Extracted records
········

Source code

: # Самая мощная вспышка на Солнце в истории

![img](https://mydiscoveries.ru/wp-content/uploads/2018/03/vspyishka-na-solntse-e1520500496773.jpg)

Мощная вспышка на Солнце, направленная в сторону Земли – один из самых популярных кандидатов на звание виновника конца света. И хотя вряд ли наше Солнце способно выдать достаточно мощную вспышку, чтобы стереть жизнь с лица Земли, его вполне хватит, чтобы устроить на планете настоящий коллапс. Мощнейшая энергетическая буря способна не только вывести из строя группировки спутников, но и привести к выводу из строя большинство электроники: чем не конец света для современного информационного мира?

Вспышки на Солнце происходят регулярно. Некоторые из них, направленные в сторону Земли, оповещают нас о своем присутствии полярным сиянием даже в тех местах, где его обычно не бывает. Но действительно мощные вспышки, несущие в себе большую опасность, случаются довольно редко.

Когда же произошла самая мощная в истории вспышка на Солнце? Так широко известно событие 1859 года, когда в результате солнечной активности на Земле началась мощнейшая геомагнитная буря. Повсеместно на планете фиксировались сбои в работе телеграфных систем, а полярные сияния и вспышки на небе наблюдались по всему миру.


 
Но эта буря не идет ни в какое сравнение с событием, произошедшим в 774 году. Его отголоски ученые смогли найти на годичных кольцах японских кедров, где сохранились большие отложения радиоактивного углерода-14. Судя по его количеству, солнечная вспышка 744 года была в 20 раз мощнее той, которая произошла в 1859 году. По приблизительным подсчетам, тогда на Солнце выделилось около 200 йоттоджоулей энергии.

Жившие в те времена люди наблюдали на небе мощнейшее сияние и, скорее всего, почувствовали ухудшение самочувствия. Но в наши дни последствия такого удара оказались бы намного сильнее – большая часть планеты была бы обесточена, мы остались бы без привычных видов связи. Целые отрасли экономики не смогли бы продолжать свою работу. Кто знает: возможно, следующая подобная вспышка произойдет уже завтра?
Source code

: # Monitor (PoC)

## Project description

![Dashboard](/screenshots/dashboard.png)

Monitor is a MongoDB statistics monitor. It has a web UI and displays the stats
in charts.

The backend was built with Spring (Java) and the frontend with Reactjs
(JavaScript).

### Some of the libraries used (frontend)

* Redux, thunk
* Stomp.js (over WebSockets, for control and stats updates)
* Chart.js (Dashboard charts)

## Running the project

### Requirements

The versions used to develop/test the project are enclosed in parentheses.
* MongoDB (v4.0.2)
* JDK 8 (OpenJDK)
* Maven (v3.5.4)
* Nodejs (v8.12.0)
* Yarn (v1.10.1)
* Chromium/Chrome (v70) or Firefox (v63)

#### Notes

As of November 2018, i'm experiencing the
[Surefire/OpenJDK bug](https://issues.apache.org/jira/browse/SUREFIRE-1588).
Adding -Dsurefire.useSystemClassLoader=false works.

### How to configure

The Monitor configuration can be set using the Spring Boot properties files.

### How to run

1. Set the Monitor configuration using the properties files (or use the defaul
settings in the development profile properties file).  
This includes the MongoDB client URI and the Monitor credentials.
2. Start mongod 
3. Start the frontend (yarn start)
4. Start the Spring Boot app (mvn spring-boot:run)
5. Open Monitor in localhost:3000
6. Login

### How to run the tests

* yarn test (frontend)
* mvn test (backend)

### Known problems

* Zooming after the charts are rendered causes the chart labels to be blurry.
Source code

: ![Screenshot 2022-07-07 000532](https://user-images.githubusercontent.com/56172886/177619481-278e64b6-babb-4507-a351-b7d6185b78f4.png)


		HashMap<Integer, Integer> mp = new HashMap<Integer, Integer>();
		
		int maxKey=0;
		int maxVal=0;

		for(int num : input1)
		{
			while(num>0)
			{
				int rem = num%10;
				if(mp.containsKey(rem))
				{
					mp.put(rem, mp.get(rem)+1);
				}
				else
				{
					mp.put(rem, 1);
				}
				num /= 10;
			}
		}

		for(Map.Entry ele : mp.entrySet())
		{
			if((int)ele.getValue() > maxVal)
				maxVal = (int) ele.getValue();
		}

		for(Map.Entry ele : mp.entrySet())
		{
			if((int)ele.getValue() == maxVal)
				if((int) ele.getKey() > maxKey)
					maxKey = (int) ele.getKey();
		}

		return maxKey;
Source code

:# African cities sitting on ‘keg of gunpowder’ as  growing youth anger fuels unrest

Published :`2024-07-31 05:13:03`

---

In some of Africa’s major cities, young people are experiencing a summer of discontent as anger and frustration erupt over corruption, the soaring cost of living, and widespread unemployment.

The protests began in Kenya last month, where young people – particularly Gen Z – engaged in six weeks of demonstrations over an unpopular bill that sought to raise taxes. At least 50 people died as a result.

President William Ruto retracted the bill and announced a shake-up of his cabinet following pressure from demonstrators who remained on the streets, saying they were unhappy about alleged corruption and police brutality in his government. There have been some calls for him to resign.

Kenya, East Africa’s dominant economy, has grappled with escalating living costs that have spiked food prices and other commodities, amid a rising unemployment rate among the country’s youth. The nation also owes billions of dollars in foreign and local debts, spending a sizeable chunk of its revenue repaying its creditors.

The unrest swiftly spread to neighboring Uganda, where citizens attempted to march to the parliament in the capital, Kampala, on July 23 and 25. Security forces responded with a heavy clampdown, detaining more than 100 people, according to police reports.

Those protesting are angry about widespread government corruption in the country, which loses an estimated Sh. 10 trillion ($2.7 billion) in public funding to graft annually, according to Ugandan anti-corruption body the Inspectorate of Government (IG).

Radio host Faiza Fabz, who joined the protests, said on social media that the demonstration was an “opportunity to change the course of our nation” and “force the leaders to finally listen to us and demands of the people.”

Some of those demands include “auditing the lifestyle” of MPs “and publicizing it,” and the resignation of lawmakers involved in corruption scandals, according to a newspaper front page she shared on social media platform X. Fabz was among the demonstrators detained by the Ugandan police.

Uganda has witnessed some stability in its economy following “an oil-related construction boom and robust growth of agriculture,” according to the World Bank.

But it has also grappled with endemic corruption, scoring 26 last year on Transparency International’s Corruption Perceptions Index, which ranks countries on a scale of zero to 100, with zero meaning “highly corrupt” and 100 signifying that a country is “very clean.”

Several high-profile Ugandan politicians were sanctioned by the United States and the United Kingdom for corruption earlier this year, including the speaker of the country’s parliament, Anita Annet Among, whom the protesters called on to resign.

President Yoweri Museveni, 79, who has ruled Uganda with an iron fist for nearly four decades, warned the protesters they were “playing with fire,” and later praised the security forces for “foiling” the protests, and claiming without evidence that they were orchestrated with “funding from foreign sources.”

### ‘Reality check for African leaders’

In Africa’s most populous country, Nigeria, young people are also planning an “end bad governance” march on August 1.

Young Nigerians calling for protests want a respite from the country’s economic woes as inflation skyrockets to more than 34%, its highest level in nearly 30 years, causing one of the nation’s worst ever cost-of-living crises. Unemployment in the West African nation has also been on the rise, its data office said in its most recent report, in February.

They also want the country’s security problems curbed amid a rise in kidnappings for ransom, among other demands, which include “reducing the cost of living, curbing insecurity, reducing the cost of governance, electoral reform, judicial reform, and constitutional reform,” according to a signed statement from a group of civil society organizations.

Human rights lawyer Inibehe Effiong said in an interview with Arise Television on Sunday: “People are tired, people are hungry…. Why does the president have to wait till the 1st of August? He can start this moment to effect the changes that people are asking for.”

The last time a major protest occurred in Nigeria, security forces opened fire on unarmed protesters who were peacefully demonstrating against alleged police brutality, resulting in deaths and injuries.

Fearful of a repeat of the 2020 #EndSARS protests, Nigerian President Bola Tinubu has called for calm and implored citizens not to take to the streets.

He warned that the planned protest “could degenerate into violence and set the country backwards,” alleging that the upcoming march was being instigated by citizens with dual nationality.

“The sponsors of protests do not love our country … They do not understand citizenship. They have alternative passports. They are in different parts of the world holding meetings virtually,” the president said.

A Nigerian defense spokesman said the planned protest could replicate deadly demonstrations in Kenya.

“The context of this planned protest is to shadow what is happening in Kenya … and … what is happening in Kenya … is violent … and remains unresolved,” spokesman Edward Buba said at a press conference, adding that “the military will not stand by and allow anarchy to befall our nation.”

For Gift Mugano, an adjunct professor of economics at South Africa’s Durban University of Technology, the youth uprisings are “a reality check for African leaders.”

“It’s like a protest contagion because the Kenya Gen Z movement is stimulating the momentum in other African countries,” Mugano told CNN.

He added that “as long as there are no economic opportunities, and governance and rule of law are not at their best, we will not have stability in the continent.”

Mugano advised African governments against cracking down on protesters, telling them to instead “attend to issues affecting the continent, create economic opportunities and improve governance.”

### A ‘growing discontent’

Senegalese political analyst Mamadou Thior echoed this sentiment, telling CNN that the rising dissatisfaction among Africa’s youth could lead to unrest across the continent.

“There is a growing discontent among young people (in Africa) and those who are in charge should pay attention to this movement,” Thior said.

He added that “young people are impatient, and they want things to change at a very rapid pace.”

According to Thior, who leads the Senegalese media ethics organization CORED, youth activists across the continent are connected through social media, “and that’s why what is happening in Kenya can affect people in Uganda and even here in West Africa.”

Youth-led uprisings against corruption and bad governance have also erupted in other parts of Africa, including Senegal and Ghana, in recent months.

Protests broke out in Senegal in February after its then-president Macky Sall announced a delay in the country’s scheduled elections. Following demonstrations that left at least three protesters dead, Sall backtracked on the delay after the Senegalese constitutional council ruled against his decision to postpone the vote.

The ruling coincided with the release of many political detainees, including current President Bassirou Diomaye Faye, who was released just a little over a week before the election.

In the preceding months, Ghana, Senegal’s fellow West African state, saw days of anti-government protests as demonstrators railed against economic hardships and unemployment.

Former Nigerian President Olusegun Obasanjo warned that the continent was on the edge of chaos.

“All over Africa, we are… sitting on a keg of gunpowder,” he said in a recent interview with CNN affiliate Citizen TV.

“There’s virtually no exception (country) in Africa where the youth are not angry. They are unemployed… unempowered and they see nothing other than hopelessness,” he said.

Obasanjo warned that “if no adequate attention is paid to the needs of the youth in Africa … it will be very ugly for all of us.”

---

········

• TASK DESCRIPTION: Starting at the line that has "int maxKey=0;" and ending at the line that has "In some of Africa’s", please write out the lines above exactly, leaving out all others.

• EXERCISE ANSWER:
		int maxKey=0;
		int maxVal=0;

		for(int num : input1)
		{
			while(num>0)
			{
				int rem = num%10;
				if(mp.containsKey(rem))
				{
					mp.put(rem, mp.get(rem)+1);
				}
				else
				{
					mp.put(rem, 1);
				}
				num /= 10;
			}
		}

		for(Map.Entry ele : mp.entrySet())
		{
			if((int)ele.getValue() > maxVal)
				maxVal = (int) ele.getValue();
		}

		for(Map.Entry ele : mp.entrySet())
		{
			if((int)ele.getValue() == maxVal)
				if((int) ele.getKey() > maxKey)
					maxKey = (int) ele.getKey();
		}

		return maxKey;
Source code

:# African cities sitting on ‘keg of gunpowder’ as  growing youth anger fuels unrest

Published :`2024-07-31 05:13:03`

---

In some of Africa’s major cities, young people are experiencing a summer of discontent as anger and frustration erupt over corruption, the soaring cost of living, and widespread unemployment.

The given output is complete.